Sorry if this question has been asked elsewhere, I can't find it. I'm working through some basic examples in MonetDBLite.

> dbGetQuery(dbcon, "SELECT MAX(mpg) FROM mtcars WHERE cyl = 8")
L3
1 19.2

works, but

> ms <- MonetDBLite::src_monetdblite("./DB")
> t <- tbl(ms, "mtcars")
Error in UseMethod("tbl") : 
no applicable method for 'tbl' applied to an object of class
"c('src_monetdb', 'src_sql', 'src')"

It seems that it's trying to assign the db to t not the table.

Any suggestions would be greatly appreciated.

I've been perusing resources and found a useR2016 presentation and noticed a difference here:

> ms
src:  MonetDBEmbeddedConnection
tbls: mtcars

Curious...

回答1:

I'm a huge fan of using MonetDBLite together with dplyr. My addition to Hannes Mühleisen's (thanks for the package!) answer would be that it appears that the order you load the packages can matter.
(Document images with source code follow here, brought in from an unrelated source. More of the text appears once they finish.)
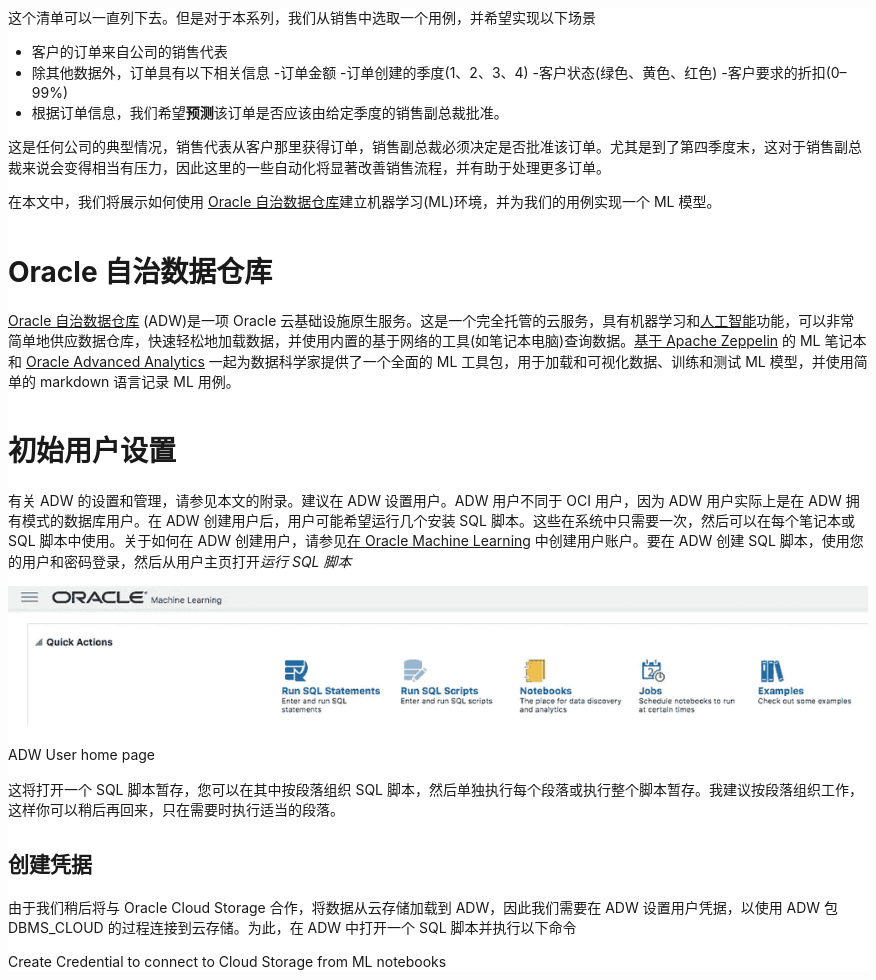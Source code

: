 这个清单可以一直列下去。但是对于本系列，我们从销售中选取一个用例，并希望实现以下场景

*   客户的订单来自公司的销售代表
*   除其他数据外，订单具有以下相关信息
    -订单金额
    -订单创建的季度(1、2、3、4)
    -客户状态(绿色、黄色、红色)
    -客户要求的折扣(0–99%)
*   根据订单信息，我们希望**预测**该订单是否应该由给定季度的销售副总裁批准。

这是任何公司的典型情况，销售代表从客户那里获得订单，销售副总裁必须决定是否批准该订单。尤其是到了第四季度末，这对于销售副总裁来说会变得相当有压力，因此这里的一些自动化将显著改善销售流程，并有助于处理更多订单。

在本文中，我们将展示如何使用 [Oracle 自治数据仓库](https://cloud.oracle.com/en_US/datawarehouse)建立机器学习(ML)环境，并为我们的用例实现一个 ML 模型。

# Oracle 自治数据仓库

[Oracle 自治数据仓库](https://cloud.oracle.com/en_US/datawarehouse) (ADW)是一项 Oracle 云基础设施原生服务。这是一个完全托管的云服务，具有机器学习和[人工智能](https://www.oracle.com/artificial-intelligence/what-is-ai/)功能，可以非常简单地供应数据仓库，快速轻松地加载数据，并使用内置的基于网络的工具(如笔记本电脑)查询数据。[基于 Apache Zeppelin](http://zeppelin.apache.org/) 的 ML 笔记本和 [Oracle Advanced Analytics](https://www.oracle.com/database/technologies/datawarehouse-bigdata/advanced-analytics.html) 一起为数据科学家提供了一个全面的 ML 工具包，用于加载和可视化数据、训练和测试 ML 模型，并使用简单的 markdown 语言记录 ML 用例。

# 初始用户设置

有关 ADW 的设置和管理，请参见本文的附录。建议在 ADW 设置用户。ADW 用户不同于 OCI 用户，因为 ADW 用户实际上是在 ADW 拥有模式的数据库用户。在 ADW 创建用户后，用户可能希望运行几个安装 SQL 脚本。这些在系统中只需要一次，然后可以在每个笔记本或 SQL 脚本中使用。关于如何在 ADW 创建用户，请参见[在 Oracle Machine Learning](https://docs.oracle.com/en/cloud/paas/autonomous-data-warehouse-cloud/omlug/administer-oracle-machine-learning.html#GUID-6899BA4F-C845-4364-9E28-9C267363CB15) 中创建用户账户。要在 ADW 创建 SQL 脚本，使用您的用户和密码登录，然后从用户主页打开*运行 SQL 脚本*

![](img/76a2b043f64125df27246460ddf643e5.png)

ADW User home page

这将打开一个 SQL 脚本暂存，您可以在其中按段落组织 SQL 脚本，然后单独执行每个段落或执行整个脚本暂存。我建议按段落组织工作，这样你可以稍后再回来，只在需要时执行适当的段落。

## 创建凭据

由于我们稍后将与 Oracle Cloud Storage 合作，将数据从云存储加载到 ADW，因此我们需要在 ADW 设置用户凭据，以使用 ADW 包 DBMS_CLOUD 的过程连接到云存储。为此，在 ADW 中打开一个 SQL 脚本并执行以下命令

Create Credential to connect to Cloud Storage from ML notebooks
Loading MonetDBLite after dplyr and dbplyr seems to be the key for me. Loading MonetDBLite first causes errors similar to the one nzgwynn noted.
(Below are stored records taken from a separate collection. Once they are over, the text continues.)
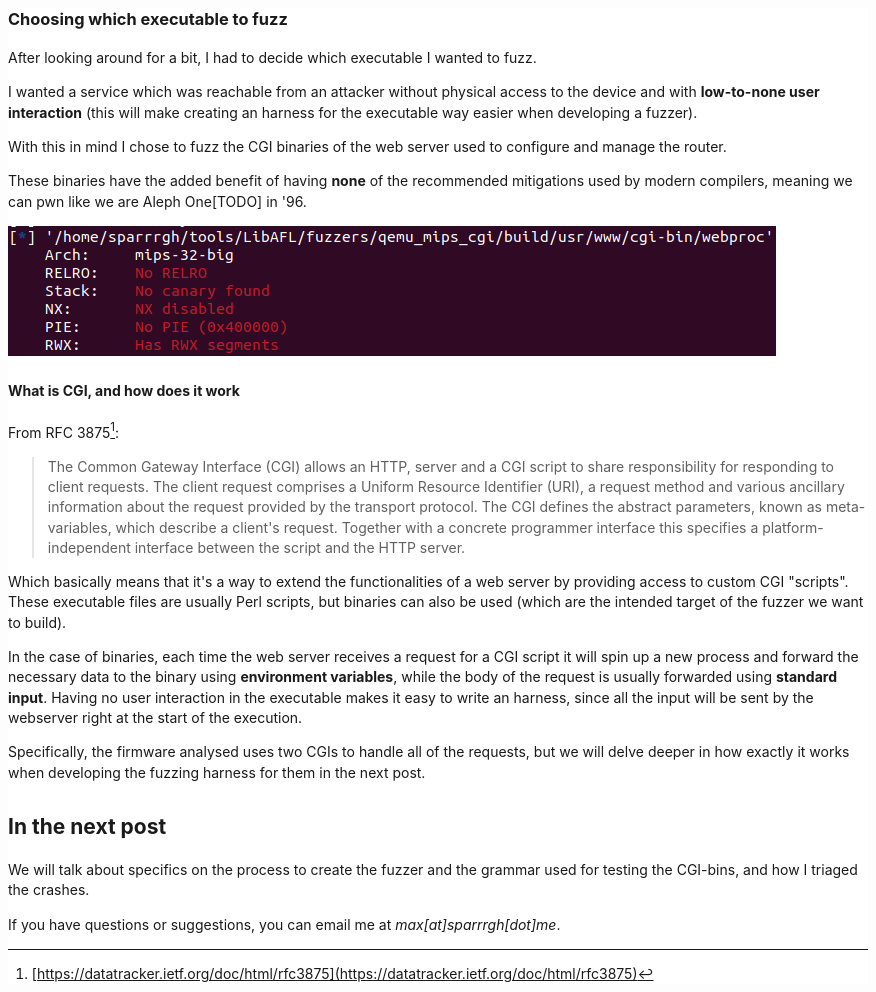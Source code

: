 ### Choosing which executable to fuzz

After looking around for a bit, I had to decide which executable I wanted to fuzz.

I wanted a service which was reachable from an attacker without physical access to the device and with **low-to-none user interaction** (this will make creating an harness for the executable way easier when developing a fuzzer).

With this in mind I chose to fuzz the CGI binaries of the web server used to configure and manage the router.

These binaries have the added benefit of having **none** of the recommended mitigations used by modern compilers, meaning we can pwn like we are Aleph One[TODO] in '96.

<img src="/assets/img/checksec.png">

#### What is CGI, and how does it work
From RFC 3875[^6]:
> The Common Gateway Interface (CGI) allows an HTTP, server and a CGI script to share responsibility for responding to client requests. The client request comprises a Uniform Resource Identifier (URI), a request method and various ancillary information about the request provided by the transport protocol. 
> The CGI defines the abstract parameters, known as meta-variables, which describe a client's request.  Together with a concrete programmer interface this specifies a platform-independent interface between the script and the HTTP server.

Which basically means that it's a way to extend the functionalities of a web server by providing access to custom CGI "scripts".
These executable files are usually Perl scripts, but binaries can also be used (which are the intended target of the fuzzer we want to build).

In the case of binaries, each time the web server receives a request for a CGI script it will spin up a new process and forward the necessary data to the binary using **environment variables**, while the body of the request is usually forwarded using **standard input**.
Having no user interaction in the executable makes it easy to write an harness, since all the input will be sent by the webserver right at the start of the execution.

Specifically, the firmware analysed uses two CGIs to handle all of the requests, but we will delve deeper in how exactly it works when developing the fuzzing harness for them in the next post.


## In the next post
We will talk about specifics on the process to create the fuzzer and the grammar used for testing the CGI-bins, and how I triaged the crashes.

If you have questions or suggestions, you can email me at *max\[at\]sparrrgh\[dot\]me*.


[^1]: [https://www.securenetwork.it/](https://www.securenetwork.it/)
[^2]: [https://www.dlink.com/uk/en/products/dsl-3788-wireless-ac1200-gigabit-vdsl-adsl-modem-router](https://www.dlink.com/uk/en/products/dsl-3788-wireless-ac1200-gigabit-vdsl-adsl-modem-router)
[^3]: [https://www.dlink-forum.it/index.php?topic=4153.20](https://www.dlink-forum.it/index.php?topic=4153.20)
[^4]: [https://jcjc-dev.com/2016/04/08/reversing-huawei-router-1-find-uart/](https://jcjc-dev.com/2016/04/08/reversing-huawei-router-1-find-uart/)
[^5]: [https://www.zerodayinitiative.com/blog/2020/2/6/mindshare-dealing-with-encrypted-router-firmware](https://www.zerodayinitiative.com/blog/2020/2/6/mindshare-dealing-with-encrypted-router-firmware)
[^6]: [https://datatracker.ietf.org/doc/html/rfc3875](https://datatracker.ietf.org/doc/html/rfc3875)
Sometimes I could connect to the database with no problems. Other times I would get error messages like:

Error in UseMethod("db_query_fields") : no applicable method for 'db_query_fields' applied to an object of class "MonetDBEmbeddedConnection"

Like nzgwynn, I was puzzled about why it would work sometimes but not others. Restarting and reinstalling wouldn't necessarily fix it for me.
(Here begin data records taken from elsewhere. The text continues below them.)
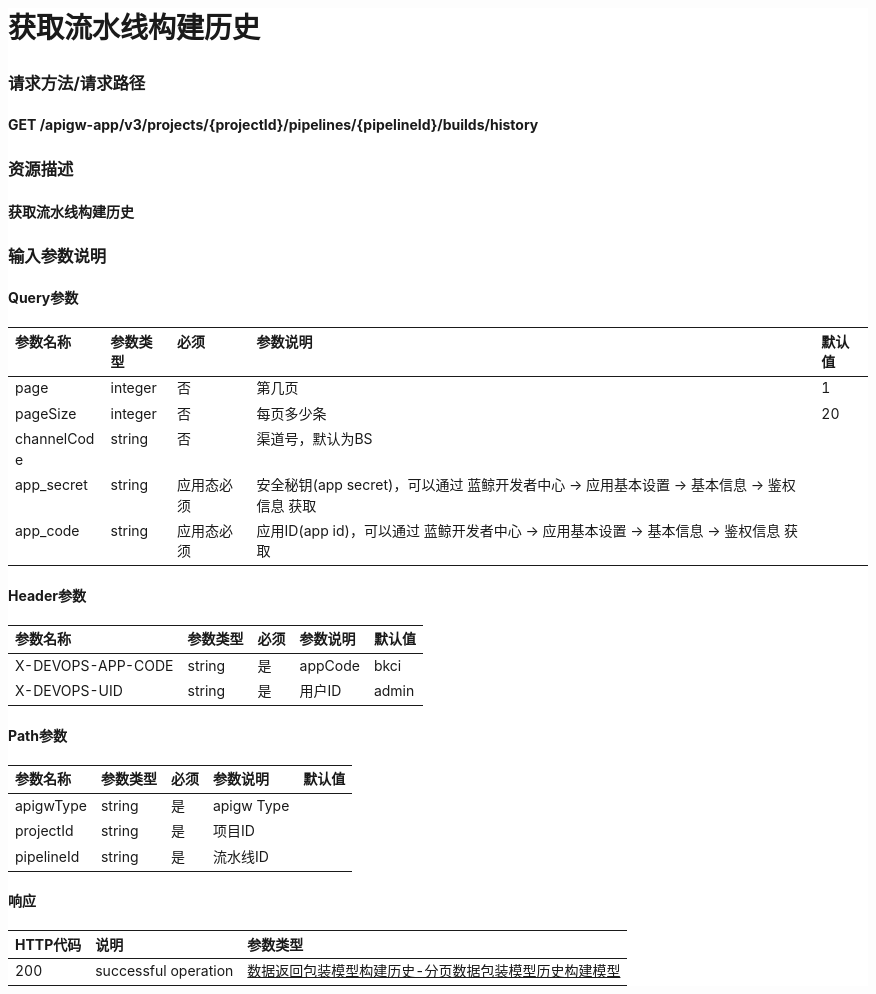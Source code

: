 # 获取流水线构建历史

### 请求方法/请求路径

#### GET  /apigw-app/v3/projects/{projectId}/pipelines/{pipelineId}/builds/history

### 资源描述

#### 获取流水线构建历史

### 输入参数说明

#### Query参数

| 参数名称 | 参数类型 | 必须 | 参数说明 | 默认值 |
| :--- | :--- | :--- | :--- | :--- |
| page | integer | 否 | 第几页 | 1 |
| pageSize | integer | 否 | 每页多少条 | 20 |
| channelCode | string | 否 | 渠道号，默认为BS |  |
| app\_secret | string | 应用态必须 | 安全秘钥\(app secret\)，可以通过 蓝鲸开发者中心 -&gt; 应用基本设置 -&gt; 基本信息 -&gt; 鉴权信息 获取 |  |
| app\_code | string | 应用态必须 | 应用ID\(app id\)，可以通过 蓝鲸开发者中心 -&gt; 应用基本设置 -&gt; 基本信息 -&gt; 鉴权信息 获取 |  |

#### Header参数

| 参数名称 | 参数类型 | 必须 | 参数说明 | 默认值 |
| :--- | :--- | :--- | :--- | :--- |
| X-DEVOPS-APP-CODE | string | 是 | appCode | bkci |
| X-DEVOPS-UID | string | 是 | 用户ID | admin |

#### Path参数

| 参数名称 | 参数类型 | 必须 | 参数说明 | 默认值 |
| :--- | :--- | :--- | :--- | :--- |
| apigwType | string | 是 | apigw Type |  |
| projectId | string | 是 | 项目ID |  |
| pipelineId | string | 是 | 流水线ID |  |

#### 响应

| HTTP代码 | 说明 | 参数类型 |
| :--- | :--- | :--- |
| 200 | successful operation | [数据返回包装模型构建历史-分页数据包装模型历史构建模型](huo-qu-liu-shui-xian-gou-jian-li-shi.md) |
This clue, from an issue filed about sparklyr, lead me to explore the package loading order:

https://github.com/rstudio/sparklyr/issues/38

Like noted there with sparklyr, and I've noticed with other R database packages, MonetDBLite will load and attach automatically if the Global Environment already contains a connection object. My problem was that I had an src_monetdb object in my workspace, which was causing MonetDBLite to load upon starting RStudio. So I while I thought I was loading it after dplyr and dbplyr, it was really loading first. If I clear the workspace and then restart, I can load the packages in the preferred order. So far, this method has worked.

I've seen starting with a clean workspace advised as good practice generally, e.g.: https://twitter.com/hadleywickham/status/561146907519500288. Starting with a fresh workspace loses you no time either given MonetDBLite's speedy query ability.

Lastly, I would put a enthusiastic pitch in for using MonetDBLite. I saw it mentioned on RStudio's database page and was immediately impressed on how easy it was to setup and how fast it is. It's the best way I've found for working with a ~2 GB dataset in R. When exploring the data interactively, the dplyr queries run so quickly that it feels like I'm working with the data in memory. And if all I want to do is load the whole dataset into memory, MonetDBLite is as fast or faster than other methods I've tried like read.fst() from the fst package.



回答2:

I closed R and opened it again and the same coding worked fine...



回答3:

You need to call library("dplyr") before using tbl and friends. Also make sure you have dbplyr installed.

Update: Also, please make sure there is no connection object (src) in a stored workspace loaded at startup. Loading connections from .Rdata files does not work! Instead, create the connection/src from scratch every time you run a script.